Two well known and common risks in scuba diving are Decompression Sickness (DCS) and Arterial Gas Embolism (AGE). Most divers believe that if they follow all the rules (stay within decompression tables, use the right equipment, dive within their skill level, stay with their buddy, ascend slowly, etc.) they will never suffer from either of these problems. Therefore, when a diver is injured, how do we respond? The first thing most of us do is to examine history to see if the diver has broken one of the "rules" or done something "foolish". We are trying to "quantify" or "control" the risk by looking for a logical explanation, a reason or reasons that explain why the person was injured.

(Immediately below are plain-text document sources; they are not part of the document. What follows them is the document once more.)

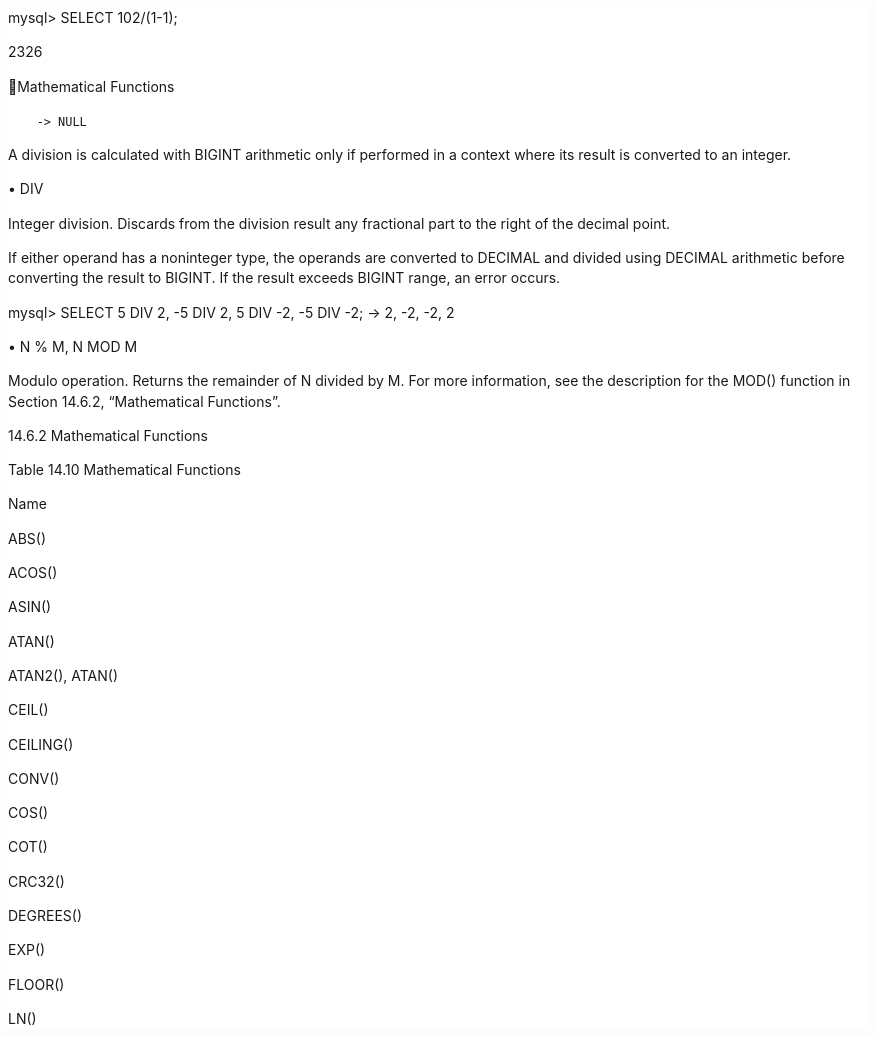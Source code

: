 mysql> SELECT 102/(1-1);

2326

Mathematical Functions

        -> NULL

A division is calculated with BIGINT arithmetic only if performed in a context where its result is
converted to an integer.

• DIV

Integer division. Discards from the division result any fractional part to the right of the decimal point.

If either operand has a noninteger type, the operands are converted to DECIMAL and divided using
DECIMAL arithmetic before converting the result to BIGINT. If the result exceeds BIGINT range, an
error occurs.

mysql> SELECT 5 DIV 2, -5 DIV 2, 5 DIV -2, -5 DIV -2;
        -> 2, -2, -2, 2

• N % M, N MOD M

Modulo operation. Returns the remainder of N divided by M. For more information, see the description
for the MOD() function in Section 14.6.2, “Mathematical Functions”.

14.6.2 Mathematical Functions

Table 14.10 Mathematical Functions

Name

ABS()

ACOS()

ASIN()

ATAN()

ATAN2(), ATAN()

CEIL()

CEILING()

CONV()

COS()

COT()

CRC32()

DEGREES()

EXP()

FLOOR()

LN()
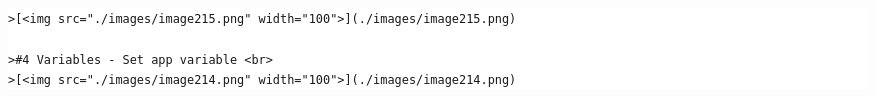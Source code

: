     >[<img src="./images/image215.png" width="100">](./images/image215.png)

    >#4 Variables - Set app variable <br>
    >[<img src="./images/image214.png" width="100">](./images/image214.png)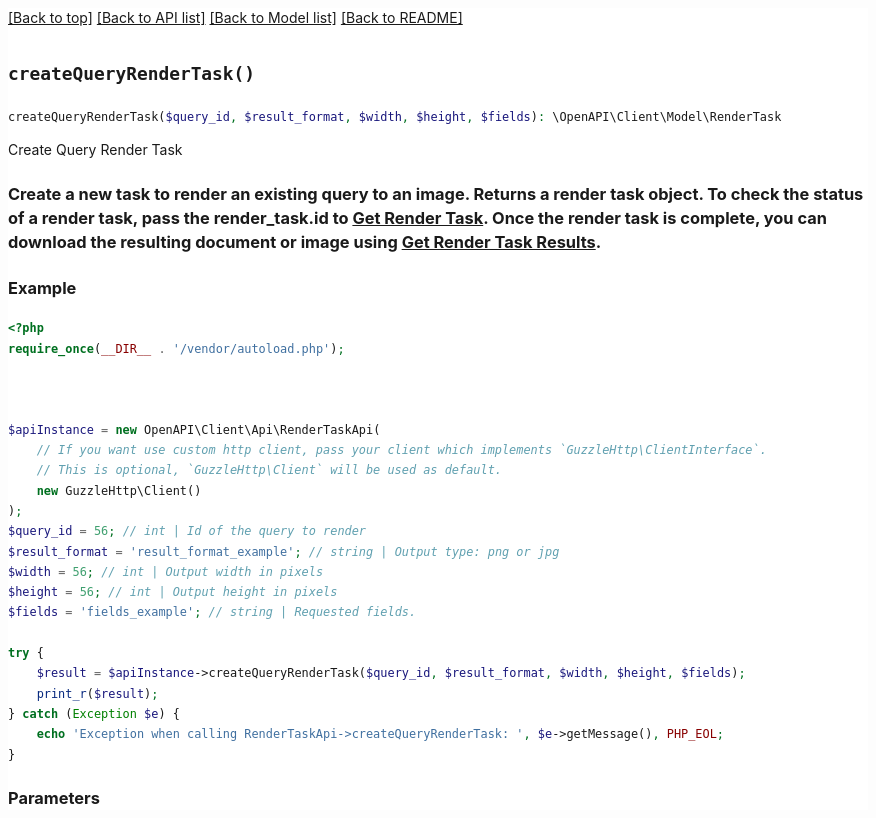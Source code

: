 [[Back to top]](#) [[Back to API list]](../../README.md#endpoints)
[[Back to Model list]](../../README.md#models)
[[Back to README]](../../README.md)

## `createQueryRenderTask()`

```php
createQueryRenderTask($query_id, $result_format, $width, $height, $fields): \OpenAPI\Client\Model\RenderTask
```

Create Query Render Task

### Create a new task to render an existing query to an image.  Returns a render task object. To check the status of a render task, pass the render_task.id to [Get Render Task](#!/RenderTask/get_render_task). Once the render task is complete, you can download the resulting document or image using [Get Render Task Results](#!/RenderTask/get_render_task_results).

### Example

```php
<?php
require_once(__DIR__ . '/vendor/autoload.php');



$apiInstance = new OpenAPI\Client\Api\RenderTaskApi(
    // If you want use custom http client, pass your client which implements `GuzzleHttp\ClientInterface`.
    // This is optional, `GuzzleHttp\Client` will be used as default.
    new GuzzleHttp\Client()
);
$query_id = 56; // int | Id of the query to render
$result_format = 'result_format_example'; // string | Output type: png or jpg
$width = 56; // int | Output width in pixels
$height = 56; // int | Output height in pixels
$fields = 'fields_example'; // string | Requested fields.

try {
    $result = $apiInstance->createQueryRenderTask($query_id, $result_format, $width, $height, $fields);
    print_r($result);
} catch (Exception $e) {
    echo 'Exception when calling RenderTaskApi->createQueryRenderTask: ', $e->getMessage(), PHP_EOL;
}
```

### Parameters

This makes perfect sense because if we can determine the reason the person was injured, we should be able to change (control) our diving so that we do not make the same mistake. If we find an obvious explanation for the injury, we feel assured. We know that we would never break the rules or do such a foolish thing and therefore we should never suffer from DCS or AGE.

In fact, many of us go so far as to say that the person "deserved" to be injured. What we are doing is trying to "control" the risk so that we can justify continuing to dive. The motivation to do this is so strong that most of us assume that the diver "must have done something foolish or broken a rule or they would not have been injured"! Unfortunately, reality is much more complex. Many divers get bent even though they followed all the rules and made no obvious mistakes.

How do I respond as a diving medical specialist when I hear of a diving injury or I am treating a patient? I respond like most other divers by looking for reasons to explain the injury. Unlike many divers, I know that divers often develop DCS or AGE even though they followed the rules. I also know that decompression tables are not perfect but are designed to work for most divers most of the time. Therefore, I look for things in the diver or in the nature of the dive that could result in the diver having an increased personal risk of DCS or AGE and therefore explain why the accident occurred. The problem is that we are moving from a fairly black and white explanation (he held his breath and ascended from 30 feet and therefore burst his lungs) to far less obvious and less defensible explanations. For example, if a diver who was grossly obese, age 60, dehydrated and tired before the dive, did a hard working dive to 60 feet for 50 minutes, surfaced without doing any decompression and then worked hard putting his dive gear away and developed DCS, most of us would conclude that he deserved to be hit because he had so many risk factors for DCS. The problem is that most of the accepted "risk factors" have little scientific evidence to support them and every diving medical expert will have a different set of risk factors and a different belief in the relative importance of each. The motivation to "find an explanation" is so strong that I frequently hear of diving medical specialists who have told a diver they where injured for reasons that have absolutely no justification in the literature and which the most senior and experienced specialists would not support. The bottom line is that divers are sometimes injured even when they have followed all the rules and there is no reasonable explanation for the accident. There is no way to avoid these accidents and as a result, there is a possibility that a diver will be injured on every dive that they do. This kind of risk is very difficult to deal with psychologically and next column we will examine how we as divers respond to this, both individually and as a group.